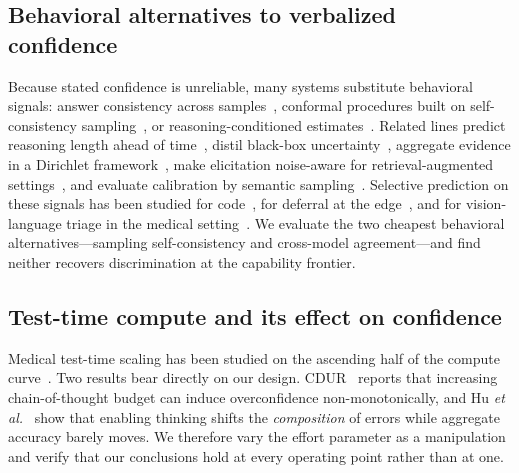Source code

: \documentclass[journal,twoside]{IEEEtran}
\begin{document}
\subsection{Behavioral alternatives to verbalized confidence}
Because stated confidence is unreliable, many systems substitute behavioral signals: answer
consistency across samples~\cite{trac2026}, conformal procedures built on self-consistency
sampling~\cite{conformal2026}, or reasoning-conditioned estimates~\cite{cdur2026}. Related lines predict reasoning length
ahead of time~\cite{fuelgauge2026}, distil black-box uncertainty~\cite{advdistill2026}, aggregate
evidence in a Dirichlet framework~\cite{direag2026}, make elicitation noise-aware for
retrieval-augmented settings~\cite{nova2026}, and evaluate calibration by semantic
sampling~\cite{semsamp2026}. Selective prediction on these signals has been studied for
code~\cite{codeunc2026,sqlsel2026}, for deferral at the edge~\cite{deferedge2026}, and for
vision-language triage in the medical setting~\cite{triage2026}. We evaluate the two cheapest behavioral
alternatives---sampling self-consistency and cross-model agreement---and find neither recovers
discrimination at the capability frontier.

\subsection{Test-time compute and its effect on confidence}
Medical test-time scaling has been studied on the ascending half of the compute
curve~\cite{m1_2025,ttsmed2025}. Two results bear directly on our design. CDUR~\cite{cdur2026}
reports that increasing chain-of-thought budget can induce overconfidence non-monotonically, and
Hu \emph{et al.}~\cite{thinkshift2026} show that enabling thinking shifts the \emph{composition} of
errors while aggregate accuracy barely moves. We therefore vary the effort parameter as a
manipulation and verify that our conclusions hold at every operating point rather than at one.
\end{document}
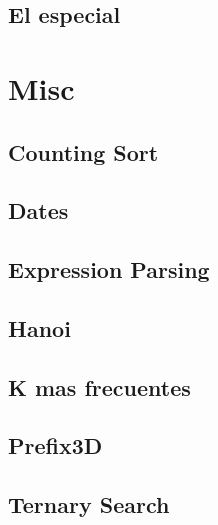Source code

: \subsection{El especial}
\raggedbottom
\hrulefill

\section{Misc}
\subsection{Counting Sort}
\raggedbottom
\hrulefill
\subsection{Dates}
\raggedbottom
\hrulefill
\subsection{Expression Parsing}
\raggedbottom
\hrulefill
\subsection{Hanoi}
\raggedbottom
\hrulefill
\subsection{K mas frecuentes}
\raggedbottom
\hrulefill
\subsection{Prefix3D}
\raggedbottom
\hrulefill
\subsection{Ternary Search}
\raggedbottom
\hrulefill

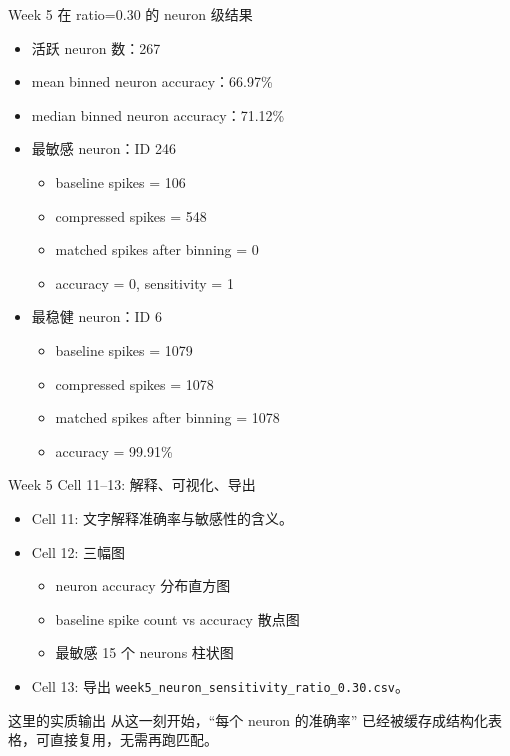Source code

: \documentclass[aspectratio=169,11pt]{beamer}
\begin{document}
\begin{frame}{Week 5 在 ratio=0.30 的 neuron 级结果}
  \begin{itemize}
    \item 活跃 neuron 数：267
    \item mean binned neuron accuracy：66.97\%
    \item median binned neuron accuracy：71.12\%
    \item 最敏感 neuron：ID 246
    \begin{itemize}
      \item baseline spikes = 106
      \item compressed spikes = 548
      \item matched spikes after binning = 0
      \item accuracy = 0, sensitivity = 1
    \end{itemize}
    \item 最稳健 neuron：ID 6
    \begin{itemize}
      \item baseline spikes = 1079
      \item compressed spikes = 1078
      \item matched spikes after binning = 1078
      \item accuracy = 99.91\%
    \end{itemize}
  \end{itemize}
\end{frame}

\begin{frame}{Week 5 Cell 11--13: 解释、可视化、导出}
  \begin{itemize}
    \item Cell 11: 文字解释准确率与敏感性的含义。
    \item Cell 12: 三幅图
    \begin{itemize}
      \item neuron accuracy 分布直方图
      \item baseline spike count vs accuracy 散点图
      \item 最敏感 15 个 neurons 柱状图
    \end{itemize}
    \item Cell 13: 导出 \texttt{week5\_neuron\_sensitivity\_ratio\_0.30.csv}。
  \end{itemize}
  \begin{block}{这里的实质输出}
    从这一刻开始，``每个 neuron 的准确率'' 已经被缓存成结构化表格，可直接复用，无需再跑匹配。
  \end{block}
\end{frame}
\end{document}
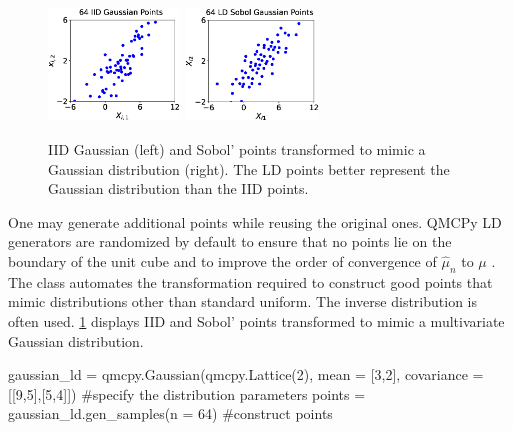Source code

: \documentclass[11pt]{NSFamsart}
\newcommand{\hmu}{\hat{\mu}}
\begin{document}
\begin{figure}
	\centering
	\includegraphics[height = 3.0cm]{ProgramsImages/Gauss_IID.eps}
	\includegraphics[height = 3.0cm]{ProgramsImages/Gauss_Sobol.eps}
	\caption{IID Gaussian (left) and Sobol'  points transformed to mimic a Gaussian distribution (right).  The LD points better represent the Gaussian distribution than the IID points. \label{fig:ld_Gauss}}
	\vspace{-0.3cm}
\end{figure}

One may generate additional points while reusing the original ones.   QMCPy LD generators are randomized by default to ensure that no points lie on the boundary of the unit cube and to improve the order of convergence of $\hmu_n$ to $\mu$ \cite{Owe97}. The  class automates the transformation required to construct good points that mimic distributions other than standard uniform.  The  inverse  distribution is often used.  \cref{fig:ld_Gauss} displays  IID and Sobol' points  transformed to mimic a multivariate  Gaussian distribution.
\begin{pythoncode}
gaussian_ld = qmcpy.Gaussian(qmcpy.Lattice(2), mean = [3,2], covariance = [[9,5],[5,4]])  #specify the distribution parameters
points = gaussian_ld.gen_samples(n = 64)  #construct points
\end{pythoncode}

\end{document}
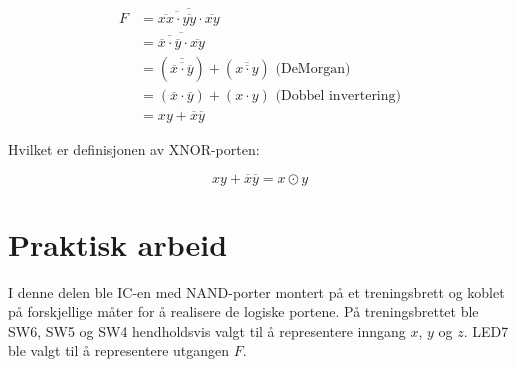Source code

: \documentclass[11pt,a4paper,twocolumn]{article}
\begin{document}
$$
\begin{aligned}
F &= \overline{\overline{\overline{xx} \cdot \overline{yy}} \cdot \overline{xy}} \\
&= \overline{\overline{\overline{x} \cdot \overline{y}} \cdot \overline{xy}} \\
&= (\overline{\overline{\overline{x} \cdot \overline{y}}}) + (\overline{\overline{x \cdot y}}) \text{ (DeMorgan)} \\
&= (\overline{x} \cdot \overline{y}) + (x \cdot y) \text{ (Dobbel invertering)} \\
&= xy + \overline{x}\overline{y}
\end{aligned}
$$

Hvilket er definisjonen av XNOR-porten:

$$
xy + \overline{x}\overline{y} = x \odot y
$$

\section{Praktisk arbeid}
I denne delen ble IC-en med NAND-porter montert på et treningsbrett og koblet på forskjellige måter for å realisere de logiske portene. På treningsbrettet ble SW6, SW5 og SW4 hendholdsvis valgt til å representere inngang $x$, $y$ og $z$. LED7 ble valgt til å representere utgangen $F$.
\end{document}
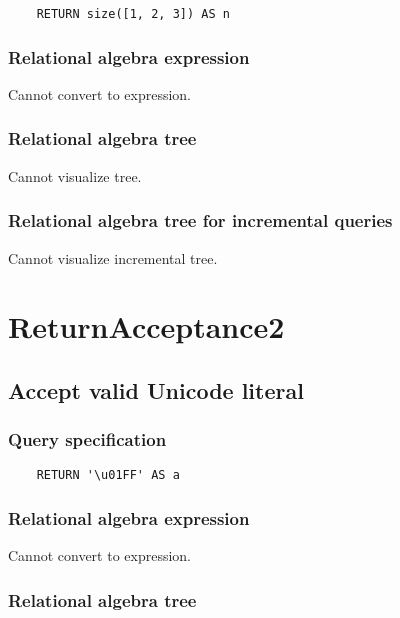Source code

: 	\begin{lstlisting}
	RETURN size([1, 2, 3]) AS n
	\end{lstlisting}


	\subsubsection*{Relational algebra expression}

	Cannot convert to expression.

	\subsubsection*{Relational algebra tree}

	Cannot visualize tree.

	\subsubsection*{Relational algebra tree for incremental queries}

	Cannot visualize incremental tree.

	\section{ReturnAcceptance2}

	\subsection{Accept valid Unicode literal}

	\subsubsection*{Query specification}

	\begin{lstlisting}
	RETURN '\u01FF' AS a
	\end{lstlisting}


	\subsubsection*{Relational algebra expression}

	Cannot convert to expression.

	\subsubsection*{Relational algebra tree}

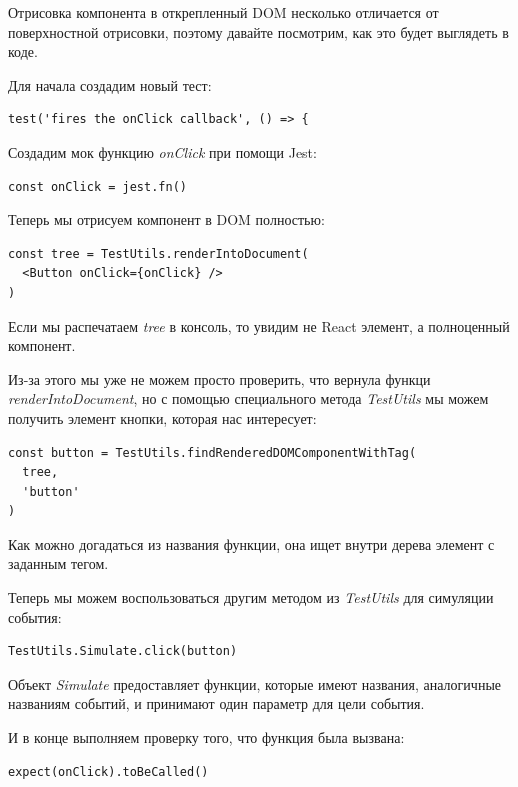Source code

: Отрисовка компонента в открепленный DOM несколько отличается от поверхностной отрисовки, поэтому давайте посмотрим, как это будет выглядеть в коде.

Для начала создадим новый тест:

\begin{lstlisting}
test('fires the onClick callback', () => {
\end{lstlisting} 

Создадим мок функцию \textit{onClick} при помощи Jest:

\begin{lstlisting}
const onClick = jest.fn()
\end{lstlisting}

Теперь мы отрисуем компонент в DOM полностью:

\begin{lstlisting}
const tree = TestUtils.renderIntoDocument(
  <Button onClick={onClick} />
)
\end{lstlisting}

Если мы распечатаем \textit{tree} в консоль, то увидим не React элемент, а полноценный компонент.

Из-за этого мы уже не можем просто проверить, что вернула функци \textit{renderIntoDocument}, но с помощью специального метода \textit{TestUtils} мы можем получить элемент кнопки, которая нас интересует:

\begin{lstlisting}
const button = TestUtils.findRenderedDOMComponentWithTag(
  tree,
  'button'
)
\end{lstlisting}

Как можно догадаться из названия функции, она ищет внутри дерева элемент с заданным тегом.

Теперь мы можем воспользоваться другим методом из \textit{TestUtils} для симуляции события:

\begin{lstlisting}
TestUtils.Simulate.click(button)
\end{lstlisting}

Объект \textit{Simulate} предоставляет функции, которые имеют названия, аналогичные названиям событий, и принимают один параметр для цели события.

И в конце выполняем проверку того, что функция была вызвана:

\begin{lstlisting}
expect(onClick).toBeCalled()
\end{lstlisting}

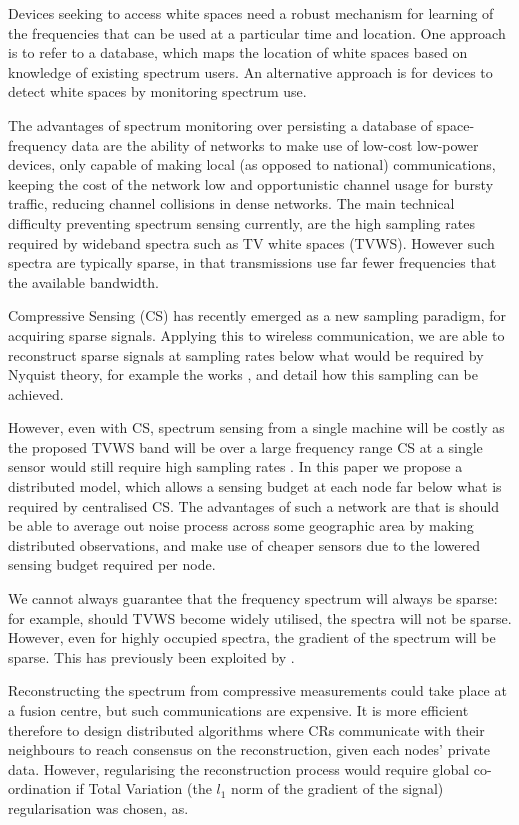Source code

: \documentclass[conference]{IEEEtran}
\begin{document}
Devices seeking to access white spaces need a robust mechanism for learning of the frequencies that can be used at a particular time and location. One approach is to refer to a database, which maps the location of white spaces based on knowledge of existing spectrum users. An alternative approach is for devices to detect white spaces by monitoring spectrum use. 

The advantages of spectrum monitoring \cite{akan2009cognitive} over persisting a database of space-frequency data are the ability of networks to make use of low-cost low-power devices, only capable of making local (as opposed to national) communications, keeping the cost of the network low and  opportunistic channel usage for bursty traffic, reducing channel collisions in dense networks. The main technical difficulty preventing spectrum sensing currently, are the high sampling rates required by wideband spectra such as TV white spaces (TVWS). However such spectra are typically sparse, in that transmissions use far fewer frequencies that the available bandwidth. 

Compressive Sensing (CS) \cite{Candes2006} has recently emerged as a new sampling paradigm, for acquiring sparse signals. Applying this to wireless communication, we are able to reconstruct sparse signals at sampling rates below what would be required by Nyquist theory, for example the works \cite{mishali2010theory}, and \cite{tropp2010beyond} detail how this sampling can be achieved. 

However, even with CS, spectrum sensing from a single machine will be costly as the proposed TVWS band will be over a large frequency range CS at a single sensor would still require high sampling rates \cite{Zhang2011b}. In this paper we propose a distributed model, which allows a sensing budget at each node far below what is required by centralised CS. The advantages of such a network are that is should be able to average out noise process across some geographic area by making distributed observations, and make use of cheaper sensors due to the lowered sensing budget required per node. 

We cannot always guarantee that the frequency spectrum will always be sparse: for example, should TVWS become widely utilised, the spectra will not be sparse. However, even for highly occupied spectra, the gradient of the spectrum will be sparse. This has previously been exploited by \cite{tian2006wavelet}. 

Reconstructing the spectrum from compressive measurements could take place at a fusion centre, but such communications are expensive. It is more efficient therefore to design distributed algorithms where CRs communicate with their neighbours to reach consensus on the reconstruction, given each nodes' private data. However, regularising the reconstruction process would require global co-ordination if Total Variation (the \(l_1\) norm of the gradient of the signal) regularisation was chosen, as.
\end{document}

____

Task objective
The lines wanted are those from the start of the material above through the line with "calibration by semantic", both included; print them exactly and skip any picture.

Solution to this problem
Source code

: \documentclass[journal,twoside]{IEEEtran}
\begin{document}
\subsection{Behavioral alternatives to verbalized confidence}
Because stated confidence is unreliable, many systems substitute behavioral signals: answer
consistency across samples~\cite{trac2026}, conformal procedures built on self-consistency
sampling~\cite{conformal2026}, or reasoning-conditioned estimates~\cite{cdur2026}. Related lines predict reasoning length
ahead of time~\cite{fuelgauge2026}, distil black-box uncertainty~\cite{advdistill2026}, aggregate
evidence in a Dirichlet framework~\cite{direag2026}, make elicitation noise-aware for
retrieval-augmented settings~\cite{nova2026}, and evaluate calibration by semantic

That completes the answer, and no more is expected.